● WHAT YOU SHOULD DO
Retype only what runs from the beginning of the data through the line with "## 《边城汉子/脑袋开花》在线观看和高清下载-41186"; please omit the pictures and keep every line exact.

[Saved data entries]
Content starts

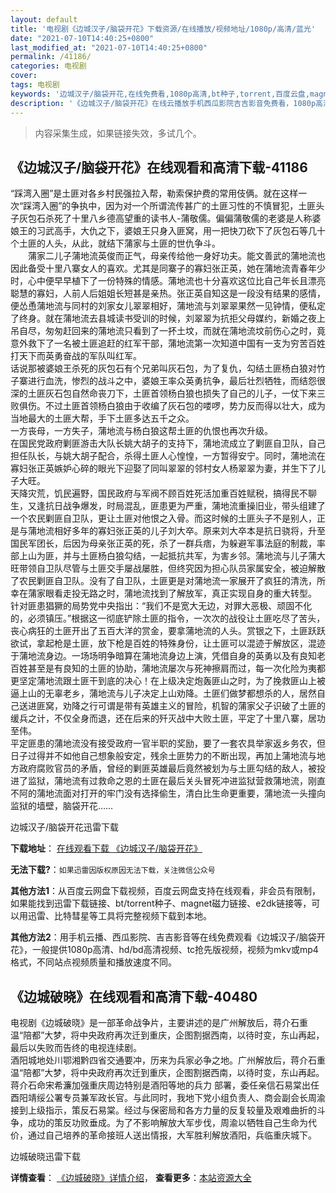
 ```yaml
---
layout: default
title: '电视剧《边城汉子/脑袋开花》下载资源/在线播放/视频地址/1080p/高清/蓝光'
date: "2021-07-10T14:40:25+0800"
last_modified_at: "2021-07-10T14:40:25+0800"
permalink: /41186/
categories: 电视剧
cover:
tags: 电视剧
keywords: '边城汉子/脑袋开花,在线免费看,1080p高清,bt种子,torrent,百度云盘,magnet,磁力链,迅雷下载资源'
description: '《边城汉子/脑袋开花》在线云播放手机西瓜影院吉吉影音免费看，1080p高清bd/hd未删减完整版和tc抢先枪版，mkv/mp4格式，附带bt/torrent种子、magnet/磁力链、百度云盘、网盘资源迅雷下载链接'
---
```


>内容采集生成，如果链接失效，多试几个。


## 《边城汉子/脑袋开花》在线观看和高清下载-41186

“踩湾入圈”是土匪对各乡村民强拉入帮，勒索保护费的常用伎俩。就在这样一次&ldquo;踩湾入圈”的争执中，因为对一个所谓流传甚广的土匪习性的不慎冒犯，土匪头子灰包石杀死了十里八乡德高望重的读书人-蒲敬儒。偏偏蒲敬儒的老婆是人称婆娘王的习武高手，大仇之下，婆娘王只身入匪窝，用一把快刀砍下了灰包石等几十个土匪的人头，从此，就结下蒲家与土匪的世仇争斗。<br />　　蒲家二儿子蒲地流英俊而正气，母亲传给他一身好功夫。能文善武的蒲地流也因此备受十里八寨女人的喜欢。尤其是同寨子的寡妇张正英，她在蒲地流青春年少时，心中便早早植下了一份特殊的情感。蒲地流也十分喜欢这位比自己年长且漂亮聪慧的寡妇，人前人后姐姐长短甚是亲热。张正英自知这是一段没有结果的感情，便怂恿蒲地流与同村的刘家女儿翠翠相好，蒲地流与刘翠翠果然一见钟情，便私定了终身。就在蒲地流去县城读书受训的时候，刘翠翠为抗拒父母媒约，新婚之夜上吊自尽，匆匆赶回来的蒲地流只看到了一抔土坟，而就在蒲地流坟前伤心之时，竟意外救下了一名被土匪追赶的红军干部，蒲地流第一次知道中国有一支为穷苦百姓打天下而英勇奋战的军队叫红军。<br />话说那被婆娘王杀死的灰包石有个兄弟叫灰石包，为了复仇，勾结土匪杨白狼对竹子寨进行血洗，惨烈的战斗之中，婆娘王率众英勇抗争，最后壮烈牺牲，而结怨很深的土匪灰石包自然命丧刀下，土匪首领杨白狼也损失了自己的儿子，一仗下来三败俱伤。不过土匪首领杨白狼由于收编了灰石包的喽啰，势力反而得以壮大，成为当地最大的土匪大帮，手下土匪多达五千之众。<br />一方丧母，一方失子，蒲地流与杨白狼这帮土匪的仇恨也再次升级。<br />在国民党政府剿匪游击大队长姚大胡子的支持下，蒲地流成立了剿匪自卫队，自己担任队长，与姚大胡子配合，杀得土匪人心惶惶，一方暂得安宁。同时，蒲地流在寡妇张正英嫉妒心碎的眼光下迎娶了同叫翠翠的邻村女人杨翠翠为妻，并生下了儿子大旺。<br />天降灾荒，饥民遍野，国民政府与军阀不顾百姓死活加重百姓赋税，搞得民不聊生，又逢抗日战争爆发，时局混乱，匪患更为严重，蒲地流重操旧业，带头组建了一个农民剿匪自卫队，更让土匪对他恨之入骨。而这时候的土匪头子不是别人，正是与蒲地流相好多年的寡妇张正英的儿子刘大卒。原来刘大卒本是抗日骁将，升至国民军团长，后因为母亲张正英的死，杀了一群兵痞，为躲避军事法庭的制裁，率部上山为匪，并与土匪杨白狼勾结，一起抵抗共军，为害乡邻。蒲地流与儿子蒲大旺带领自卫队尽管与土匪交手屡战屡胜，但终究因为担心队员家属安全，被迫解散了农民剿匪自卫队。没有了自卫队，土匪更是对蒲地流一家展开了疯狂的清洗，所幸在蒲家眼看走投无路之时，蒲地流找到了解放军，真正实现自身的重大转型。<br />针对匪患猖獗的局势党中央指出：&ldquo;我们不是宽大无边，对罪大恶极、顽固不化的，必须镇压。&rdquo;根据这一彻底铲除土匪的指令，一次次的战役让土匪吃尽了苦头，丧心病狂的土匪开出了五百大洋的赏金，要拿蒲地流的人头。赏银之下，土匪跃跃欲试，拿起枪是土匪，放下枪是百姓的特殊身份，让土匪可以混迹于解放区，混迹于蒲地流身边。一场场明争暗算在蒲地流身边上演，凭借自身的英勇以及有良知老百姓甚至是有良知的土匪的协助，蒲地流屡次与死神擦肩而过，每一次化险为夷都更坚定蒲地流跟土匪干到底的决心！在上级决定炮轰匪山之时，为了挽救匪山上被逼上山的无辜老乡，蒲地流与儿子决定上山劝降。土匪们做梦都想杀的人，居然自己送进匪窝，劝降之行可谓是带有英雄主义的冒险，机智的蒲家父子识破了土匪的缓兵之计，不仅全身而退，还在后来的歼灭战中大败土匪，平定了十里八寨，居功至伟。<br />平定匪患的蒲地流没有接受政府一官半职的奖励，要了一套农具举家返乡务农，但日子过得并不如他自己想象般安定，残余土匪势力的不断出现，再加上蒲地流与地方政府腐败官员的矛盾，曾经的剿匪英雄最后竟然被划为与土匪勾结的敌人，被投进了监狱，蒲地流有过救命之恩的土匪在最后关头冒死冲进监狱营救蒲地流，刚直不阿的蒲地流面对打开的牢门没有选择偷生，清白比生命更重要，蒲地流一头撞向监狱的墙壁，脑袋开花&hellip;…


边城汉子/脑袋开花迅雷下载

**下载地址**： [在线观看下载 《边城汉子/脑袋开花》](https://www.993dy.com//vod-detail-id-11130.html) 


**无法下载?**：`如果迅雷因版权原因无法下载，关注微信公众号 `

**其他方法1**：从百度云网盘下载视频，百度云网盘支持在线观看，非会员有限制，如果能找到迅雷下载链接、bt/torrent种子、magnet磁力链接、e2dk链接等，可以用迅雷、比特彗星等工具将完整视频下载到本地。

**其他方法2**：用手机云播、西瓜影院、吉吉影音等在线免费观看《边城汉子/脑袋开花》，一般提供1080p高清、hd/bd高清视频、tc抢先版视频，视频为mkv或mp4格式，不同站点视频质量和播放速度不同。


## 《边城破晓》在线观看和高清下载-40480

电视剧《边城破晓》是一部革命战争片，主要讲述的是广州解放后，蒋介石重温“陪都”大梦，将中央政府再次迁到重庆，企图割据西南，以待时变，东山再起，最后以失败而告终的电视连续剧。<br />酒阳城地处川鄂湘黔四省交通要冲，历来为兵家必争之地。广州解放后，蒋介石重温“陪都”大梦，将中央政府再次迁到重庆，企图割据西南，以待时变，东山再起。蒋介石命宋希濂加强重庆周边特别是酒阳等地的兵力 部署，委任亲信石易棠出任酉阳靖绥公署专员兼军政长官。与此同时，我地下党小组负责人、商会副会长周渝接到上级指示，策反石易棠。经过与保密局和各方力量的反复较量及艰难曲折的斗争，成功的策反功败垂成。为了不影响解放大军步伐，周渝以牺牲自己生命为代价，通过自己培养的革命接班人送出情报，大军胜利解放酒阳，兵临重庆城下。


边城破晓迅雷下载

**详情查看**： [《边城破晓》详情介绍](/movie/40480/)， **查看更多**：[本站资源大全](/movie/t/all/)

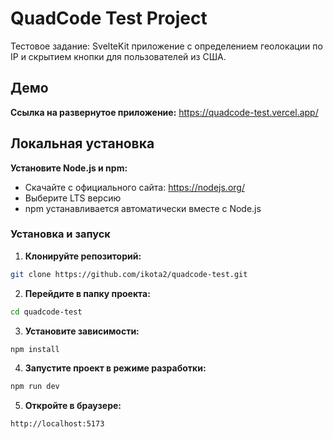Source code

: # QuadCode Test Project

Тестовое задание: SvelteKit приложение с определением геолокации по IP и скрытием кнопки для пользователей из США.

## Демо

**Ссылка на развернутое приложение:** https://quadcode-test.vercel.app/

## Локальная установка

**Установите Node.js и npm:**
- Скачайте с официального сайта: https://nodejs.org/
- Выберите LTS версию
- npm устанавливается автоматически вместе с Node.js

### Установка и запуск

1. **Клонируйте репозиторий:**
```bash
git clone https://github.com/ikota2/quadcode-test.git
```


2. **Перейдите в папку проекта:**
```bash
cd quadcode-test
```

3. **Установите зависимости:**
```bash
npm install
```

4. **Запустите проект в режиме разработки:**
```bash
npm run dev
```

5. **Откройте в браузере:**
```
http://localhost:5173
```
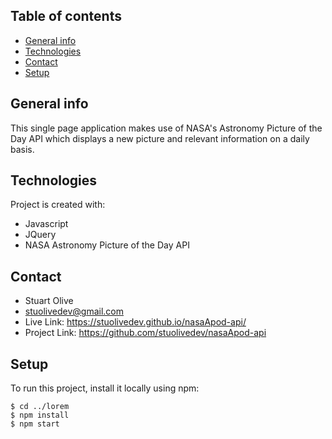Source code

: ## Table of contents
* [General info](#general-info)
* [Technologies](#technologies)
* [Contact](#contact)
* [Setup](#setup)

## General info
This single page application makes use of NASA's Astronomy Picture of the Day API which displays a new picture and relevant information on a daily basis.
	
## Technologies
Project is created with:
* Javascript
* JQuery
* NASA Astronomy Picture of the Day API

	
## Contact
* Stuart Olive 
* stuolivedev@gmail.com
* Live Link: https://stuolivedev.github.io/nasaApod-api/
* Project Link: https://github.com/stuolivedev/nasaApod-api

## Setup
To run this project, install it locally using npm:

```
$ cd ../lorem
$ npm install
$ npm start
```


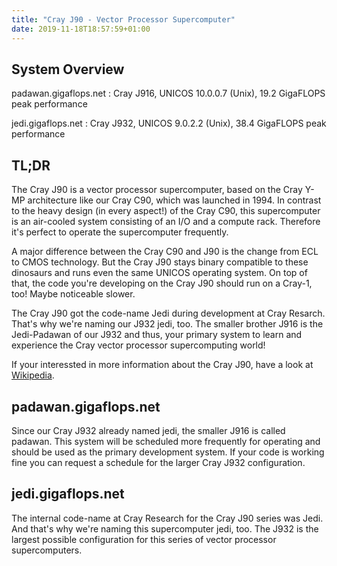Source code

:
 ```yaml
---
title: "Cray J90 - Vector Processor Supercomputer"
date: 2019-11-18T18:57:59+01:00
---
```


## System Overview

padawan.gigaflops.net
:  Cray J916, UNICOS 10.0.0.7 (Unix), 19.2 GigaFLOPS peak performance

jedi.gigaflops.net
: Cray J932, UNICOS 9.0.2.2 (Unix), 38.4 GigaFLOPS peak performance

## TL;DR

The Cray J90 is a vector processor supercomputer, based on the Cray Y-MP architecture like our Cray C90, which was launched in 1994. In contrast to the heavy design (in every aspect!) of the Cray C90, this supercomputer is an air-cooled system consisting of an I/O and a compute rack. Therefore it's perfect to operate the supercomputer frequently.

A major difference between the Cray C90 and J90 is the change from ECL to CMOS technology. But the Cray J90 stays binary compatible to these dinosaurs and runs even the same UNICOS operating system. On top of that, the code you're developing on the Cray J90 should run on a Cray-1, too! Maybe noticeable slower.

The Cray J90 got the code-name Jedi during development at Cray Resarch. That's why we're naming our J932 jedi, too. The smaller brother J916 is the Jedi-Padawan of our J932 and thus, your primary system to learn and experience the Cray vector processor supercomputing world!

If your interessted in more information about the Cray J90, have a look at [Wikipedia](https://en.wikipedia.org/wiki/Cray_J90).

## padawan.gigaflops.net

Since our Cray J932 already named jedi, the smaller J916 is called padawan. This system will be scheduled more frequently for operating and should be used as the primary development system. If your code is working fine you can request a schedule for the larger Cray J932 configuration.

## jedi.gigaflops.net

The internal code-name at Cray Research for the Cray J90 series was Jedi. And that's why we're naming this supercomputer jedi, too. The J932 is the largest possible configuration for this series of vector processor supercomputers.
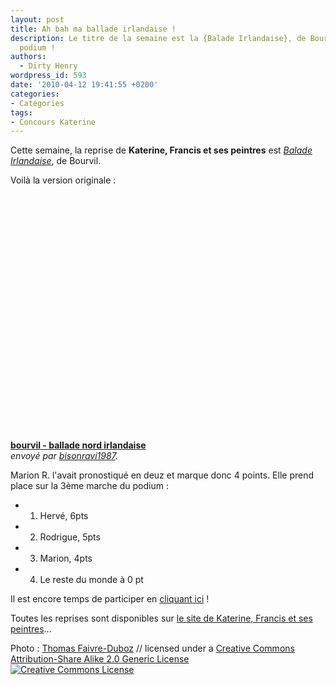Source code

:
 ```yaml
---
layout: post
title: Ah bah ma ballade irlandaise !
description: Le titre de la semaine est la {Balade Irlandaise}, de Bourvil. On a un
  podium !
authors:
  - Dirty Henry
wordpress_id: 593
date: '2010-04-12 19:41:55 +0200'
categories:
- Catégories
tags:
- Concours Katerine
---
```

Cette semaine, la reprise de __Katerine, Francis et ses peintres__ est [*Balade Irlandaise*](http://www.katerinefrancisetsespeintres.com/15.html), de Bourvil.

Voilà la version originale : 

<object width="480" height="393"><param name="movie" value="http://www.dailymotion.com/swf/video/xk5w7"></param><param name="allowFullScreen" value="true"></param><param name="allowScriptAccess" value="always"></param><embed type="application/x-shockwave-flash" src="http://www.dailymotion.com/swf/video/xk5w7" width="480" height="393" allowfullscreen="true" allowscriptaccess="always"></embed></object><br /><b><a href="http://www.dailymotion.com/video/xk5w7_bourvil-ballade-nord-irlandaise">bourvil - ballade nord irlandaise</a></b><br /><i>envoy&eacute; par <a href="http://www.dailymotion.com/bisonravi1987">bisonravi1987</a>.</i>

Marion R. l'avait pronostiqué en deuz et marque donc 4 points. Elle prend place sur la 3ème marche du podium :

- 1. Hervé, 6pts
- 2. Rodrigue, 5pts
- 3. Marion, 4pts
- 4. Le reste du monde à 0 pt

Il est encore temps de participer en [cliquant ici](569) !

Toutes les reprises sont disponibles sur [le site de Katerine, Francis et ses peintres](http://www.katerinefrancisetsespeintres.com/)…

Photo : [Thomas Faivre-Duboz](http://www.flickr.com/photos/tfa/) // licensed under a <a rel="license" href="http://creativecommons.org/licenses/by-sa/2.0/">Creative Commons Attribution-Share Alike 2.0 Generic License</a><br />
<a rel="license" href="http://creativecommons.org/licenses/by-sa/2.0/"><img alt="Creative Commons License" style="border-width:0" src="http://i.creativecommons.org/l/by-sa/2.0/88x31.png" /></a>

Content ends

● EXPECTED ANSWER
 ```yaml
---
layout: default
title: '电视剧《边城汉子/脑袋开花》下载资源/在线播放/视频地址/1080p/高清/蓝光'
date: "2021-07-10T14:40:25+0800"
last_modified_at: "2021-07-10T14:40:25+0800"
permalink: /41186/
categories: 电视剧
cover:
tags: 电视剧
keywords: '边城汉子/脑袋开花,在线免费看,1080p高清,bt种子,torrent,百度云盘,magnet,磁力链,迅雷下载资源'
description: '《边城汉子/脑袋开花》在线云播放手机西瓜影院吉吉影音免费看，1080p高清bd/hd未删减完整版和tc抢先枪版，mkv/mp4格式，附带bt/torrent种子、magnet/磁力链、百度云盘、网盘资源迅雷下载链接'
---
```


>内容采集生成，如果链接失效，多试几个。


## 《边城汉子/脑袋开花》在线观看和高清下载-41186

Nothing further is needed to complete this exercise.